The truth is most players aren’t actually interested in the metagame knowledge. But if the information is just lying there in plain sight, they can’t help noticing it… and then obsessing over it. It becomes this whole thing. In my experience, if you hide the information just a little bit and make it unreliable even when they do look at it, you’ll quickly break the instinct. (In a sense, you’re just trying to crank the DC for their passive perception test high enough that it would require an active perception test to notice the metagame knowledge.)

WHY BOTHER?

You may have noticed that we’ve been ignoring the elephant in the room: Why bother with all this? If the GM simply rolls all the checks, that’s a perfect solution for the metagame knowledge problem. So why are we not just doing that?

First, because, as I noted before, it doesn’t always work. Any limited resource that would impact the passive perception test (whether a meta-mechanic or otherwise) or player-faced mechanics in general prevents the “GM rolls” solution from being used.

Second, because I’m faux lazy. As a general rule, I try to push as much bookkeeping off my plate as the GM and onto the players as possible, because everything I keep on my plate is, in fact, a trade-off. I’ve found that there’s always room for more stuff that I could be tracking behind the screen to enhance the game. This also, as previously mentioned, tends to increase the accuracy of the result.

Third, as an experienced GM you learn how to take advantage of the momentary pause as people roll their dice: You multitask. You call for a check and you do this other thing while people get their results and then you grab the results. Passive perception tests, unsurprisingly, tend to occur just as you’re setting up for something new, and using that momentary pause to get your notes lined up for whatever that is turns out to be incredibly useful in keeping the game flowing forward. At a certain point, not only losing that crucial moment of prep but adding to it the time necessary to resolve all those passive perception tests yourself just starts feeling kludgy as hell.

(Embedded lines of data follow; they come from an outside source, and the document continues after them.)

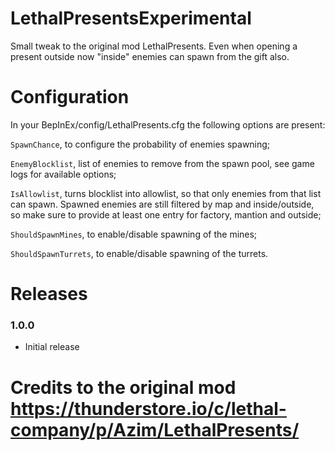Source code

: # LethalPresentsExperimental
Small tweak to the original mod LethalPresents. Even when opening a present outside now "inside" enemies can spawn from the gift also.

# Configuration
In your BepInEx/config/LethalPresents.cfg the following options are present:

`SpawnChance`, to configure the probability of enemies spawning;

`EnemyBlocklist`, list of enemies to remove from the spawn pool, see game logs for available options;

`IsAllowlist`, turns blocklist into allowlist, so that only enemies from that list can spawn. Spawned enemies are still filtered by map and inside/outside, so make sure to provide at least one entry for factory, mantion and outside;

`ShouldSpawnMines`, to enable/disable spawning of the mines;

`ShouldSpawnTurrets`, to enable/disable spawning of the turrets.

# Releases

### 1.0.0
* Initial release

# Credits to the original mod https://thunderstore.io/c/lethal-company/p/Azim/LethalPresents/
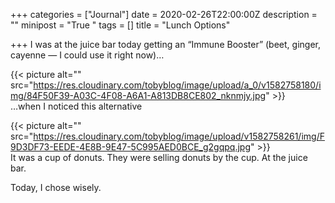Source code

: +++
categories = ["Journal"]
date = 2020-02-26T22:00:00Z
description = ""
minipost = "True "
tags = []
title = "Lunch Options"

+++
I was at the juice bar today getting an “Immune Booster” (beet, ginger, cayenne — I could use it right now)…

{{< picture alt="" src="https://res.cloudinary.com/tobyblog/image/upload/a_0/v1582758180/img/84F50F39-A03C-4F08-A6A1-A813DB8CE802_nknmjy.jpg" >}}  
…when I noticed this alternative 

{{< picture alt="" src="https://res.cloudinary.com/tobyblog/image/upload/v1582758261/img/F9D3DF73-EEDE-4E8B-9E47-5C995AED0BCE_g2gqpq.jpg" >}}  
It was a cup of donuts. They were selling donuts by the cup. At the juice bar. 

Today, I chose wisely. 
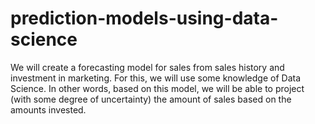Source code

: # prediction-models-using-data-science
 We will create a forecasting model for sales from sales history and investment in marketing. For this, we will use some knowledge of Data Science. In other words, based on this model, we will be able to project (with some degree of uncertainty) the amount of sales based on the amounts invested.
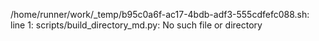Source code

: /home/runner/work/_temp/b95c0a6f-ac17-4bdb-adf3-555cdfefc088.sh: line 1: scripts/build_directory_md.py: No such file or directory
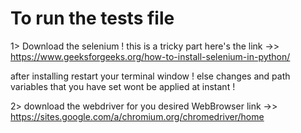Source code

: # To run the tests file

1> Download the selenium ! 
this is a tricky part 
here's the link ->> https://www.geeksforgeeks.org/how-to-install-selenium-in-python/

after installing restart your terminal window ! else changes and path variables that you have set wont be applied at instant ! 


2> download the webdriver for you desired WebBrowser 
link ->>  https://sites.google.com/a/chromium.org/chromedriver/home


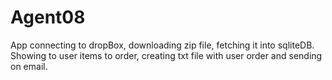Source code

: # Agent08
App connecting to dropBox, downloading zip file, fetching it into sqliteDB.
Showing to user items to order, creating txt file with user order and sending on email.

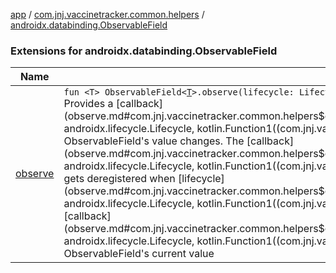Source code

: [app](../../index.md) / [com.jnj.vaccinetracker.common.helpers](../index.md) / [androidx.databinding.ObservableField](./index.md)

### Extensions for androidx.databinding.ObservableField

| Name | Summary |
|---|---|
| [observe](observe.md) | `fun <T> ObservableField<`[`T`](observe.md#T)`>.observe(lifecycle: Lifecycle, callback: (`[`T`](observe.md#T)`?) -> `[`Unit`](https://kotlinlang.org/api/latest/jvm/stdlib/kotlin/-unit/index.html)`): OnPropertyChangedCallback`<br>Provides a [callback](observe.md#com.jnj.vaccinetracker.common.helpers$observe(androidx.databinding.ObservableField((com.jnj.vaccinetracker.common.helpers.observe.T)), androidx.lifecycle.Lifecycle, kotlin.Function1((com.jnj.vaccinetracker.common.helpers.observe.T, kotlin.Unit)))/callback) that gets called whenever the ObservableField's value changes. The [callback](observe.md#com.jnj.vaccinetracker.common.helpers$observe(androidx.databinding.ObservableField((com.jnj.vaccinetracker.common.helpers.observe.T)), androidx.lifecycle.Lifecycle, kotlin.Function1((com.jnj.vaccinetracker.common.helpers.observe.T, kotlin.Unit)))/callback) gets registered immediately, and gets deregistered when [lifecycle](observe.md#com.jnj.vaccinetracker.common.helpers$observe(androidx.databinding.ObservableField((com.jnj.vaccinetracker.common.helpers.observe.T)), androidx.lifecycle.Lifecycle, kotlin.Function1((com.jnj.vaccinetracker.common.helpers.observe.T, kotlin.Unit)))/lifecycle) hits ON_STOP Upon registration, the [callback](observe.md#com.jnj.vaccinetracker.common.helpers$observe(androidx.databinding.ObservableField((com.jnj.vaccinetracker.common.helpers.observe.T)), androidx.lifecycle.Lifecycle, kotlin.Function1((com.jnj.vaccinetracker.common.helpers.observe.T, kotlin.Unit)))/callback) gets called with the ObservableField's current value |
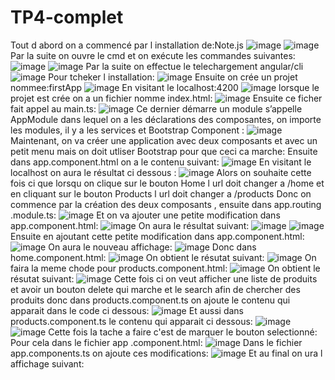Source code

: # TP4-complet
Tout d abord on a commencé par l installation de:Note.js
![image](https://github.com/baayaouiimane/TP4-complet/assets/167249908/00c3501d-8f27-4238-a46d-7bc4d3dd583d)
![image](https://github.com/baayaouiimane/TP4-complet/assets/167249908/4948ca0a-ae78-40c6-9446-05fe16c0eb7e)
Par la suite on ouvre le cmd et on exécute les commandes suivantes:
![image](https://github.com/baayaouiimane/TP4-complet/assets/167249908/ceced17e-db4d-426a-b7c4-2b8344c6bffe)
![image](https://github.com/baayaouiimane/TP4-complet/assets/167249908/054e7caf-be92-4dad-914d-774434216741)
Par la suite on effectue le telechargement angular/cli
![image](https://github.com/baayaouiimane/TP4-complet/assets/167249908/967bfc60-f31e-4bf3-8aec-0b6916a37dff)
Pour tcheker l installation:
![image](https://github.com/baayaouiimane/TP4-complet/assets/167249908/35d99751-c19e-49c8-9308-8c80ef88272e)
Ensuite on crée un projet nommee:firstApp
![image](https://github.com/baayaouiimane/TP4-complet/assets/167249908/9f3c370c-6036-4f2d-a984-92c0fd96b739)
En visitant le localhost:4200
![image](https://github.com/baayaouiimane/TP4-complet/assets/167249908/8690a02f-8608-4c27-9278-00ed71889cf8)
lorsque le projet est crée on a un fichier nomme index.html:
![image](https://github.com/baayaouiimane/TP4-complet/assets/167249908/7976a694-146c-499b-a6aa-db7c09ced8e5)
Ensuite ce ficher fait appel au main.ts:
![image](https://github.com/baayaouiimane/TP4-complet/assets/167249908/97112d46-da39-4463-b405-88ae60abc921)
Ce dernier démarre un module s’appelle AppModule dans lequel on a les déclarations des composantes, on importe les modules, il y a les services et Bootstrap Component :
![image](https://github.com/baayaouiimane/TP4-complet/assets/167249908/b1368829-cb7c-4eed-b15d-76e47a73cd5b)
Maintenant, on va créer une application avec deux composants et avec un petit menu mais on doit utliser Bootstrap pour que ceci ca marche:
Ensuite dans app.component.html on a le contenu suivant:
![image](https://github.com/baayaouiimane/TP4-complet/assets/167249908/80760050-d89e-49c6-8b58-f462e0808326)
En visitant le localhost on aura le résultat ci dessous :
![image](https://github.com/baayaouiimane/TP4-complet/assets/167249908/40d7df9f-c5a2-4338-8d5d-06aaac9dd62d)
Alors on souhaite cette fois ci que lorsqu on  clique sur le bouton Home l url doit changer a /home et en cliquant sur le bouton Products l url doit changer a /products
Donc on commence par la création des deux composants , ensuite dans app.routing .module.ts:
![image](https://github.com/baayaouiimane/TP4-complet/assets/167249908/77075676-5407-4e9f-9ac1-dccc5aef71c2)
Et on va ajouter une petite modification dans app.component.html:
![image](https://github.com/baayaouiimane/TP4-complet/assets/167249908/3bbb625e-a517-4bb5-9d48-ca171446864a)
On aura le résultat suivant:
![image](https://github.com/baayaouiimane/TP4-complet/assets/167249908/a28df7d1-6157-41aa-a782-d525933b9fc8)
![image](https://github.com/baayaouiimane/TP4-complet/assets/167249908/4384744f-9bba-4a2f-a586-a536862b43c0)
Ensuite en ajoutant cette petite modification dans app.component.html:
![image](https://github.com/baayaouiimane/TP4-complet/assets/167249908/f4494705-31e2-4e5f-b04b-12680cc6a782)
On aura le nouveau affichage:
![image](https://github.com/baayaouiimane/TP4-complet/assets/167249908/c414cf07-e25f-40da-b3cf-a2c26aa1c754)
Donc dans home.component.html:
![image](https://github.com/baayaouiimane/TP4-complet/assets/167249908/55a17cf1-04ba-4aa6-9b6f-2acda78d641d)
On obtient le résutat suivant:
![image](https://github.com/baayaouiimane/TP4-complet/assets/167249908/696d04ff-ab51-4c9f-ab90-b526c7dc8b6f)
On faira la meme chode pour products.component.html:
![image](https://github.com/baayaouiimane/TP4-complet/assets/167249908/0a1856ef-ffe3-450f-8f5e-eece8979130b)
On obtient le résutat suivant:
![image](https://github.com/baayaouiimane/TP4-complet/assets/167249908/d862ea39-acec-499b-882b-1b83f18fa4cd)
Cette fois ci on veut afficher une liste de produits et avoir un bouton delete qui marche et le search afin de chercher des produits donc dans products.component.ts  on ajoute le contenu qui apparait dans le code ci dessous:
![image](https://github.com/baayaouiimane/TP4-complet/assets/167249908/845dae1a-6b50-4c2b-ad62-31e6c56a956f)
Et aussi dans products.component.ts le contenu qui apparait ci dessous: 
![image](https://github.com/baayaouiimane/TP4-complet/assets/167249908/15efe2e6-f0d5-4555-acc3-8688ff945aa3)
![image](https://github.com/baayaouiimane/TP4-complet/assets/167249908/fdcd0217-5599-4853-83a3-2e56d9cd5f4d)
Cette fois la tache a faire c'est de marquer le bouton selectionné:
Pour cela dans le fichier app .component.html:
![image](https://github.com/baayaouiimane/TP4-complet/assets/167249908/6aacfd63-7b37-497a-975f-090ccf87ef04)
Dans le fichier app.components.ts on ajoute ces modifications:
![image](https://github.com/baayaouiimane/TP4-complet/assets/167249908/c17fe529-1b8b-445b-8137-668267a863a0)
Et au final on ura l affichage suivant:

Fourth, the refocusing thing works really well. You can take that technique away from me when you pry it from my cold, dead hands.

Fifth, I’ve found that this approach tends to have positive effects in general. Players who learn to stop trying to glean metagame knowledge from perception-type resolutions often also stop engaging in that behavior in other situations, too, either because they’ve learned that it’s not worth the effort or (more often) because they never really wanted to be burdened with the metagame knowledge in the first place. You win the battle in one place and you break the wider, often subconscious, habit across the board.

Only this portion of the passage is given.